== WHAT IS NEEDED ==
Lines from the beginning of the data below through the one containing "This project is" are to be printed exactly as they appear.

Stored data:
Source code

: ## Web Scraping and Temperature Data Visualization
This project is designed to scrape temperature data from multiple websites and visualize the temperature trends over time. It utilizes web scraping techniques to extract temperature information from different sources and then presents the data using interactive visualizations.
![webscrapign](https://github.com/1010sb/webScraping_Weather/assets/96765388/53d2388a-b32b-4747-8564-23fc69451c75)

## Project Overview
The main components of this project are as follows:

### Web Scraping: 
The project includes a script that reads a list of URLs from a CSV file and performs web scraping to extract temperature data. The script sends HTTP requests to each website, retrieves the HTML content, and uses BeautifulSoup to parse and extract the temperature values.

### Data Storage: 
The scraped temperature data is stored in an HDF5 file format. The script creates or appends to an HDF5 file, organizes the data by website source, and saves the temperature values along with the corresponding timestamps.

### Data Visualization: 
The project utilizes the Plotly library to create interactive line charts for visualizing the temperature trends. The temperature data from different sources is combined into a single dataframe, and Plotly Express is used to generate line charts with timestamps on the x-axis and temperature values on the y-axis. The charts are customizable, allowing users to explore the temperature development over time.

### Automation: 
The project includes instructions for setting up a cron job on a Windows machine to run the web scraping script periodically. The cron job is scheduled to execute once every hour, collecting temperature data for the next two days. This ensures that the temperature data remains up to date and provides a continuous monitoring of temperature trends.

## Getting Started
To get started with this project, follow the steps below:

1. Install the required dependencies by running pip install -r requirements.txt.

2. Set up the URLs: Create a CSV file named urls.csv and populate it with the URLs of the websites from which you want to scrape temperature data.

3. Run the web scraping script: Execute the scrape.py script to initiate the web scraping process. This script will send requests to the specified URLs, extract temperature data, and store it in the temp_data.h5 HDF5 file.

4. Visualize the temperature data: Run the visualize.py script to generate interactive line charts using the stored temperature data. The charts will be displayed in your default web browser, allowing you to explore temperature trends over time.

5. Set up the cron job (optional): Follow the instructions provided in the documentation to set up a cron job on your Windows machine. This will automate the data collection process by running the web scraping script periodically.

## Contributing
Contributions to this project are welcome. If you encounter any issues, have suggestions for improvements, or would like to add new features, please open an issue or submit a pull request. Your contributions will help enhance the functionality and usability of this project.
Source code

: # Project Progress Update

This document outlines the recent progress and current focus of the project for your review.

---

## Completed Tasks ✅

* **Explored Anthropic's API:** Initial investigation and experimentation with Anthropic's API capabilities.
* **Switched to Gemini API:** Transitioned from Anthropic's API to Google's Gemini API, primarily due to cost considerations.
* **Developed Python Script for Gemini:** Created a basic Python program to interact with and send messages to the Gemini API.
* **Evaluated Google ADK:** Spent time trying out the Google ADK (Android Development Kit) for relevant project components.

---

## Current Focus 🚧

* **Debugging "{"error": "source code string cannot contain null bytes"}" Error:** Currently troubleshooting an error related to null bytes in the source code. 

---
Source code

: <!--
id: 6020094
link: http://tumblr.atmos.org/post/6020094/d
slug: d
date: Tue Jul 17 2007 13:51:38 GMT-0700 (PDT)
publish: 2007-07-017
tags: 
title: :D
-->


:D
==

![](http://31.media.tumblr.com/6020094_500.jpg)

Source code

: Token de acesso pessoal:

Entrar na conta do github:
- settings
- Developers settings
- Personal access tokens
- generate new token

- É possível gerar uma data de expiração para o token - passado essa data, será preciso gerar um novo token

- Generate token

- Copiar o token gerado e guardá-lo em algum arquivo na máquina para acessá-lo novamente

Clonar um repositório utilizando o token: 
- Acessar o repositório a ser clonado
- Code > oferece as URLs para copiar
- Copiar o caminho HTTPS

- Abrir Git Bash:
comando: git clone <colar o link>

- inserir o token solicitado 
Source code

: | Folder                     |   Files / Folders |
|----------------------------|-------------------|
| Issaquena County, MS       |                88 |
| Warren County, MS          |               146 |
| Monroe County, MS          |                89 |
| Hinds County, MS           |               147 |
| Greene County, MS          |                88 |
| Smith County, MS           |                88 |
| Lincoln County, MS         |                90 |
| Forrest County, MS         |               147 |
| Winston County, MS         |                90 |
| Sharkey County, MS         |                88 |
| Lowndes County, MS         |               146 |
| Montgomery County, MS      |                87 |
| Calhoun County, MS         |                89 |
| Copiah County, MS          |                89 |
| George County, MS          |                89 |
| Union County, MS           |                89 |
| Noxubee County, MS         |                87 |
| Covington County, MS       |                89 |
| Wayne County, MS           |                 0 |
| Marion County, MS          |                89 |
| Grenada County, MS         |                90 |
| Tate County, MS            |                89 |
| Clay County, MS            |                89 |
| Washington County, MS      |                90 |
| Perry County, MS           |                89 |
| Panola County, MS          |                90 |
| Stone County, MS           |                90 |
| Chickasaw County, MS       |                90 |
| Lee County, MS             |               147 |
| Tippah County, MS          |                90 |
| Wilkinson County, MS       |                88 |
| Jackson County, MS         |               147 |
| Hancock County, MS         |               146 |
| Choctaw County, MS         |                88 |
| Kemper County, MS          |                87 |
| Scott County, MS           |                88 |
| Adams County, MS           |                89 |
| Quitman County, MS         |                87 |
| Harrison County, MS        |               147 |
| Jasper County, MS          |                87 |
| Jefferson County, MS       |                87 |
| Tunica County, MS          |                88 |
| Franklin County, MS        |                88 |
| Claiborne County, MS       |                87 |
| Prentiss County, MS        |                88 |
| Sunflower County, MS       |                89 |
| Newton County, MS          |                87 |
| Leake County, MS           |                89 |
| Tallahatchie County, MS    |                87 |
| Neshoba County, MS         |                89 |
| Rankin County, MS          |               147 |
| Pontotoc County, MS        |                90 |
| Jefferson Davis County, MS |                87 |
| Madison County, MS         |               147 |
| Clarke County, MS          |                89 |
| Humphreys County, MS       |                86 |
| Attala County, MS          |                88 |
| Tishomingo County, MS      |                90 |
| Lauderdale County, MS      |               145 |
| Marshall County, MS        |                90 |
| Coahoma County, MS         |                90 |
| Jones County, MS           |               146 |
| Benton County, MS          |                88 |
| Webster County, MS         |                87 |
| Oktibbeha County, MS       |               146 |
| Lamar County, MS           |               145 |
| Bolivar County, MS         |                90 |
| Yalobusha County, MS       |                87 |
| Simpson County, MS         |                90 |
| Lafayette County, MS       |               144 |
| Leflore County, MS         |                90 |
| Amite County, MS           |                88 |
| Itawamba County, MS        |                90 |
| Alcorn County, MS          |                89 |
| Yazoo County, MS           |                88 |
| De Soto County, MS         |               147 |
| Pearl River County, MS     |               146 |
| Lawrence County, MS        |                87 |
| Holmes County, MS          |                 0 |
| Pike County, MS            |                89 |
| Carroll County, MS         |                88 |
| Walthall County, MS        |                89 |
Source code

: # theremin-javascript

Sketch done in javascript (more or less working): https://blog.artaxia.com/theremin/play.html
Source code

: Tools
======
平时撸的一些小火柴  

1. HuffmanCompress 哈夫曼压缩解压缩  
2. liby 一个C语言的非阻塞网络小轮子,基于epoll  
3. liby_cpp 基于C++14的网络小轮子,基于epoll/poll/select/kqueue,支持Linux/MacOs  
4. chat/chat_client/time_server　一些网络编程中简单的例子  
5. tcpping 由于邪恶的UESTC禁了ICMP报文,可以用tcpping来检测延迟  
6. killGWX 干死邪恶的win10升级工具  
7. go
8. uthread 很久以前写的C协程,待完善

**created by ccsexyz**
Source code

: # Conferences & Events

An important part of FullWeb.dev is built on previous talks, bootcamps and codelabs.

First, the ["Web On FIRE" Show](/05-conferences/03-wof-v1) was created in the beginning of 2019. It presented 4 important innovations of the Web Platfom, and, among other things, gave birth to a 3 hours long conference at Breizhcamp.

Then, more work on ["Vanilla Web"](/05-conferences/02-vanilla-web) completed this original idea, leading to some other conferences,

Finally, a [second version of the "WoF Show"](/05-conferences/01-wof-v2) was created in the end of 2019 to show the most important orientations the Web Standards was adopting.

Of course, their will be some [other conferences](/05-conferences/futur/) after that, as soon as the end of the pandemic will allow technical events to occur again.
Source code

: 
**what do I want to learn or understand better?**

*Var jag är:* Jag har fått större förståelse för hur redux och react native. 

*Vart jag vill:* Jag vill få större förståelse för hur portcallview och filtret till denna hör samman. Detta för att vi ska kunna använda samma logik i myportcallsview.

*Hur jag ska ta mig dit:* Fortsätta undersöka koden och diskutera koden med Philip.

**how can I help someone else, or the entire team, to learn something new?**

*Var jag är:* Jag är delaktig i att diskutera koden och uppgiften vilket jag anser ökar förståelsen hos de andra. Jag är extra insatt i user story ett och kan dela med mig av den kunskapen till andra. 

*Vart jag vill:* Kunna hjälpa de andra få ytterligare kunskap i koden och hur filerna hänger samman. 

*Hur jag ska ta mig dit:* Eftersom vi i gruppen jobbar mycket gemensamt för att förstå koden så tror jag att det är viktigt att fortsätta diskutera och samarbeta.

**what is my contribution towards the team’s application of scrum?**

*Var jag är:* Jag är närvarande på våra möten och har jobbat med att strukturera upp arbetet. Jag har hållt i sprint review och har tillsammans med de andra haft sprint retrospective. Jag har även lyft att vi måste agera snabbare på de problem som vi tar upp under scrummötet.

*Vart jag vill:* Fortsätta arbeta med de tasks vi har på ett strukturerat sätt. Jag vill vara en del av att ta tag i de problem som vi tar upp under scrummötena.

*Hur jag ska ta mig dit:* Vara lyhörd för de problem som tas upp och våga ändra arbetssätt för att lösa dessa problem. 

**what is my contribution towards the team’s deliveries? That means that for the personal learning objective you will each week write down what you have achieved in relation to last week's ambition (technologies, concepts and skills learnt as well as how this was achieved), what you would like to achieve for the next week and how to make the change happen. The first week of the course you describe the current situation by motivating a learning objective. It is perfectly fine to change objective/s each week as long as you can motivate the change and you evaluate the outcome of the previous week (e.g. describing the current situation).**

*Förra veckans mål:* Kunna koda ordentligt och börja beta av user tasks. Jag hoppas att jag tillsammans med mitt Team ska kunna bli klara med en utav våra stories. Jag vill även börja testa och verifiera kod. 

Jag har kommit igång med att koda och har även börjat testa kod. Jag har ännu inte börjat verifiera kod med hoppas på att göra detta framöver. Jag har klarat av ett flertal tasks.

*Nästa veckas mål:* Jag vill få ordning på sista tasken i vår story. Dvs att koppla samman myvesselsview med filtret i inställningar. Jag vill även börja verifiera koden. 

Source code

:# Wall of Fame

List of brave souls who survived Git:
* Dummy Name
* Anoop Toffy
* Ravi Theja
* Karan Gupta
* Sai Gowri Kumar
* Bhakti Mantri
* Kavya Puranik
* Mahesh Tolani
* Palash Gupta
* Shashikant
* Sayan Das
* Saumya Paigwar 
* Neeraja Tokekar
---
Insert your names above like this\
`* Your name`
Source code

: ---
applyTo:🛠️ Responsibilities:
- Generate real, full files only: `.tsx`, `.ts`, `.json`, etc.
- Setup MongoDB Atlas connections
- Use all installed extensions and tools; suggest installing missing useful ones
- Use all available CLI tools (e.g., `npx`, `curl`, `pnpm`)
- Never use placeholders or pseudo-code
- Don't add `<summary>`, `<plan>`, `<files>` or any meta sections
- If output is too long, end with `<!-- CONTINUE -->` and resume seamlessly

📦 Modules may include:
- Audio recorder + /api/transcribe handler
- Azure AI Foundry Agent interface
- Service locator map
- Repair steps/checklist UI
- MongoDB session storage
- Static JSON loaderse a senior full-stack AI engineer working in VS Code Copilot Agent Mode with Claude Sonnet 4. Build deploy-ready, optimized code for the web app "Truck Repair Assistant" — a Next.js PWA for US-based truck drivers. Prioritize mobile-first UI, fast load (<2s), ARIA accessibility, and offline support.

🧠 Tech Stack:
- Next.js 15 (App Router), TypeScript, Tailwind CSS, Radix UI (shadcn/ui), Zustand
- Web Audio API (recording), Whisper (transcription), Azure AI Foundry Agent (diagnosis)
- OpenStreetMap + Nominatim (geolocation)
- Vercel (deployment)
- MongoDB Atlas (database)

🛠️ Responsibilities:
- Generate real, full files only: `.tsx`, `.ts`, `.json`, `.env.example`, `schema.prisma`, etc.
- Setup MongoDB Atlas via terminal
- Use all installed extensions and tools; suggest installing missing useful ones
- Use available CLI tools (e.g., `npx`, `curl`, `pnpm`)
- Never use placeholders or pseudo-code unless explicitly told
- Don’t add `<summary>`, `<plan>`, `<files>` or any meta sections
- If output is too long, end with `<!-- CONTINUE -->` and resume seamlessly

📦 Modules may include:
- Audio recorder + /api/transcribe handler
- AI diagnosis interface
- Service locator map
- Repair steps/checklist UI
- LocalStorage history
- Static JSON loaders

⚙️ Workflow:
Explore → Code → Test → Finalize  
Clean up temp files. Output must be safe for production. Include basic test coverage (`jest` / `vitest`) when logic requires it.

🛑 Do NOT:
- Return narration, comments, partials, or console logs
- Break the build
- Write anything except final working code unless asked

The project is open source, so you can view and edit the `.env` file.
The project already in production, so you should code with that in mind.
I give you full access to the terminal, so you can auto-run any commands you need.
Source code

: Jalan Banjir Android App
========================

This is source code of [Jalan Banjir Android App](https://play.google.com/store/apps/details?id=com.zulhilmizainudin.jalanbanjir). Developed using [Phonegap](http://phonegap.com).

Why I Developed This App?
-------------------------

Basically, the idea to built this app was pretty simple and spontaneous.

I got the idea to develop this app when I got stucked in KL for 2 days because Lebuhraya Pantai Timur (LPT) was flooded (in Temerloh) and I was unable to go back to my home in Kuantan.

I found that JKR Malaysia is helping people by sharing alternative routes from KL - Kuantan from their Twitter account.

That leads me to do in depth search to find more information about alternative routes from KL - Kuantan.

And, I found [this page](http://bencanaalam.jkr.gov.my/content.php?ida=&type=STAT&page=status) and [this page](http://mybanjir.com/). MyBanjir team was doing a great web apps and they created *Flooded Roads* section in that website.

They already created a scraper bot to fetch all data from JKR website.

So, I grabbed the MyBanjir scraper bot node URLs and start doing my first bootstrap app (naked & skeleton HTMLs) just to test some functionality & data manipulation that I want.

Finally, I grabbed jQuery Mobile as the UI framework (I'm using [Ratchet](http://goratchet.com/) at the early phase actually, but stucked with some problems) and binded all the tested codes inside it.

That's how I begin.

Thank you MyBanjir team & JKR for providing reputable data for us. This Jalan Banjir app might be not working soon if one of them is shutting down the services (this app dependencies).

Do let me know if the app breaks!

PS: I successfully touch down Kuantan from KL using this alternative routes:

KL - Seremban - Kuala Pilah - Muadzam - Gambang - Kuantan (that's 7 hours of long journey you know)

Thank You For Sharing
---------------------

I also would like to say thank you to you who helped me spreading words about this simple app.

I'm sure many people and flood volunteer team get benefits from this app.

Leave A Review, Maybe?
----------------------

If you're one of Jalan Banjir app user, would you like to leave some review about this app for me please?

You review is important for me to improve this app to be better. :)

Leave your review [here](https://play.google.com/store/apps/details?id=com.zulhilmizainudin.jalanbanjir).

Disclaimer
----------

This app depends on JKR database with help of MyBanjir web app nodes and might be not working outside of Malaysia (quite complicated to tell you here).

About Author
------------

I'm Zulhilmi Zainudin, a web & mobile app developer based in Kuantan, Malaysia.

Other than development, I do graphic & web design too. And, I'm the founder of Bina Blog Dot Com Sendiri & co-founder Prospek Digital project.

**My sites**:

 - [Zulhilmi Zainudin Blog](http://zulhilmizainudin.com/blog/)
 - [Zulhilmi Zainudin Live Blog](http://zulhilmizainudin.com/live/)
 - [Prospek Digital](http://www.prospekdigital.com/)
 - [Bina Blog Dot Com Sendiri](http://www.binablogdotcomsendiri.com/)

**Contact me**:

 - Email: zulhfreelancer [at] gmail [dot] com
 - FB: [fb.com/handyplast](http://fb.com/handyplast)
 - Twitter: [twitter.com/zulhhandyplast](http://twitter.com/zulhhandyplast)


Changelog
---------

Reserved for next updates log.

== WORKED SOLUTION ==
Source code

: ## Web Scraping and Temperature Data Visualization
This project is designed to scrape temperature data from multiple websites and visualize the temperature trends over time. It utilizes web scraping techniques to extract temperature information from different sources and then presents the data using interactive visualizations.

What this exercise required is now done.